Читаем Всегда солдат полностью

Силуэты башен вырисовывались все четче, и вдруг на горизонте показалось пять точек. Они быстро увеличивались. Привычно отметил - самолеты идут строем левого пеленга на высоте не более трехсот метров. Свои или чужие? Через несколько секунд сомнения рассеялись - это были Ме-109. Догнав ведущего, снял левую руку с сектора газа и вытянул ее вперед, указывая на силуэты «мессершмиттов». Пьянов кивнул головой, но с курса не свернул, даже не приказал рассредоточиться - из «клина» перестроиться в пеленг.
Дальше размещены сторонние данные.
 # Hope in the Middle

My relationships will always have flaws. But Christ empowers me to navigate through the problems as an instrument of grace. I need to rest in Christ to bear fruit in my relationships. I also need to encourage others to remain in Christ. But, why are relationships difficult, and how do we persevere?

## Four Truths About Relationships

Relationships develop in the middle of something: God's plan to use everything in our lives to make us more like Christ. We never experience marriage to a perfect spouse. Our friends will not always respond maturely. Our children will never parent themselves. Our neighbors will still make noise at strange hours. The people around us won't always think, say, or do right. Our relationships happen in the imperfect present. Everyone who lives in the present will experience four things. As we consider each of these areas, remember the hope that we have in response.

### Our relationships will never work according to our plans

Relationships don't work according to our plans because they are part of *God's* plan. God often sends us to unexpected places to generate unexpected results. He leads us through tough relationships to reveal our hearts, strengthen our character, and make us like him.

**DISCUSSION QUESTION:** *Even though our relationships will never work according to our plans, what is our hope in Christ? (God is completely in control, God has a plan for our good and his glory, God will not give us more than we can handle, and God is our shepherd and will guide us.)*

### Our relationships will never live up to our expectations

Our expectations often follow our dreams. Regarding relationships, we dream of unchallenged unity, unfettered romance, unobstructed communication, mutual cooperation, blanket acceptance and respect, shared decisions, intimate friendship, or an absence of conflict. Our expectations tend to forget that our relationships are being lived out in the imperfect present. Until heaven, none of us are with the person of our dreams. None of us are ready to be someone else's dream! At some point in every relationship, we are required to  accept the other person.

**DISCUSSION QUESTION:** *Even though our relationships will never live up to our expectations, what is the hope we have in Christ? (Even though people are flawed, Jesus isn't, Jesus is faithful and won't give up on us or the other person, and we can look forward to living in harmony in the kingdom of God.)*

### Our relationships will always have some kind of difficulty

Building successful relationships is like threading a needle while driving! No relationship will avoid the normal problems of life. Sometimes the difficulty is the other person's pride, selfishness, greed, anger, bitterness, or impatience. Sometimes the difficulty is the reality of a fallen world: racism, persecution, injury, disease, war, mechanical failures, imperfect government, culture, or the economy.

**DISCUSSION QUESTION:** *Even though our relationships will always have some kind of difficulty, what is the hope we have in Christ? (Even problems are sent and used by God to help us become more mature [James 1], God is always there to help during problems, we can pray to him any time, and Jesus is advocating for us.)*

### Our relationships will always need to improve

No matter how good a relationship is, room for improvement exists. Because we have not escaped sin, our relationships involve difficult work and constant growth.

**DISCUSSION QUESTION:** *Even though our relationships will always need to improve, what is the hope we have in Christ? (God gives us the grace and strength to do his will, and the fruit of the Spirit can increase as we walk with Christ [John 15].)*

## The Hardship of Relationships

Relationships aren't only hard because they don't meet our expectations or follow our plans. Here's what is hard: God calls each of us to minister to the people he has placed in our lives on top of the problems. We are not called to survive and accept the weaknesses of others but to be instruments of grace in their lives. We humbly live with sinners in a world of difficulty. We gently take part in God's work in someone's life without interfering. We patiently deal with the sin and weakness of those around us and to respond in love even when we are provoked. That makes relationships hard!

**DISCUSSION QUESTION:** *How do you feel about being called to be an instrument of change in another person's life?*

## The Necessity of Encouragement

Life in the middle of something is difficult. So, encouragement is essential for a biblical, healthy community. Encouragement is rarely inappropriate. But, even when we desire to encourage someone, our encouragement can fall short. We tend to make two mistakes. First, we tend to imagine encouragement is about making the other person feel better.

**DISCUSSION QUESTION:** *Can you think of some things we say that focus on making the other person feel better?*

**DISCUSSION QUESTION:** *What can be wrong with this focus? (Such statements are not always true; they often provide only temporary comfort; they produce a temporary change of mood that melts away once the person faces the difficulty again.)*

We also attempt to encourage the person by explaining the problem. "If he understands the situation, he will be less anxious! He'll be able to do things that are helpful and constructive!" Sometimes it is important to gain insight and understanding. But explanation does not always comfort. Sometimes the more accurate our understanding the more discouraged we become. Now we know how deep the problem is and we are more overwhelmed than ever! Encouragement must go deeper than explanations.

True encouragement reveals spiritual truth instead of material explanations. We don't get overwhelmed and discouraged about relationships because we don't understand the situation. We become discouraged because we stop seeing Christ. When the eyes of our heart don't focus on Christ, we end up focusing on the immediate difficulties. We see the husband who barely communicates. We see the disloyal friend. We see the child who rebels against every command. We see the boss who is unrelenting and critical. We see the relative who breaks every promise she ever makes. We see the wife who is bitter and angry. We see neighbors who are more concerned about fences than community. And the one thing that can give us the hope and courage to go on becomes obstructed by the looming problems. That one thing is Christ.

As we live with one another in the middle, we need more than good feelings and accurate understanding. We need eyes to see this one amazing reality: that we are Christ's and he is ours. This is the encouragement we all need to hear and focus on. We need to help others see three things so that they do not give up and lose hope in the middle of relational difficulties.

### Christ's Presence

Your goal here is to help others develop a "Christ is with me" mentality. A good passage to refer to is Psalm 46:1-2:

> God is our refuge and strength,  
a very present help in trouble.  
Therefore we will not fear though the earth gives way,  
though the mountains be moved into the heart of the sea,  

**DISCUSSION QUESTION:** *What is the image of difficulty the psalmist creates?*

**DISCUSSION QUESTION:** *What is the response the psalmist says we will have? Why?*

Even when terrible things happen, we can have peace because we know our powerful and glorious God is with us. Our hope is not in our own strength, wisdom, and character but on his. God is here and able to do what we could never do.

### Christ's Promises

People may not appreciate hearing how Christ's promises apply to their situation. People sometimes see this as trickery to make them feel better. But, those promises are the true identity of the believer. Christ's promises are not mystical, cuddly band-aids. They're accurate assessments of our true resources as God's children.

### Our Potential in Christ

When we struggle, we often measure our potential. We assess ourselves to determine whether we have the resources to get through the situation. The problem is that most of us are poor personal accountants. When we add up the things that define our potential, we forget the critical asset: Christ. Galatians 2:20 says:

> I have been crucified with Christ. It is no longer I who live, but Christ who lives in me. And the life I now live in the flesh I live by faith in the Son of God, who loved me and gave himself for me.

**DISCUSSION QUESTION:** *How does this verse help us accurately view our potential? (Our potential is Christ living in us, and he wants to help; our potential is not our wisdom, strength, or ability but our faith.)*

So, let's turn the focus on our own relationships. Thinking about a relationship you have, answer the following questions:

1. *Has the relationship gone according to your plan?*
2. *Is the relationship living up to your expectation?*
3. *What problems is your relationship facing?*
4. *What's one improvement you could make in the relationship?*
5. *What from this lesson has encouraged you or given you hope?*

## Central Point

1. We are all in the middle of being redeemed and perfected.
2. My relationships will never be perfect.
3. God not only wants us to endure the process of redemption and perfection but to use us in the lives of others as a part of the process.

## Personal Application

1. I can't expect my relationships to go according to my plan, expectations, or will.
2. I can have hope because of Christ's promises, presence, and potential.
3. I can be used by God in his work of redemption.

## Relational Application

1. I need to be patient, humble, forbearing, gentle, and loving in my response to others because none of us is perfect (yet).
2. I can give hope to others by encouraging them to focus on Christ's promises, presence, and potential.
Что ж, командиру виднее, и я занял свое место метрах в пятидесяти от левой плоскости истребителя Пьянова. Нам велели не ввязываться в бой, а гитлеровцы, даже заметив нас, вряд ли решатся на атаку поблизости от советского аэродрома. И действительно, мы разминулись с противником на встречных курсах. Земля стремительно понеслась под плоскостями: высота полета не превышала пяти метров. Но что это? Впереди по степи побежали пыльные клубочки. Такой след остается только от боевой трассы. Я мгновенно обернулся. Фашисты пикировали на нас, сохраняя строй пеленга. Они открыли огонь с большой дистанции, приблизительно, метров с шестисот.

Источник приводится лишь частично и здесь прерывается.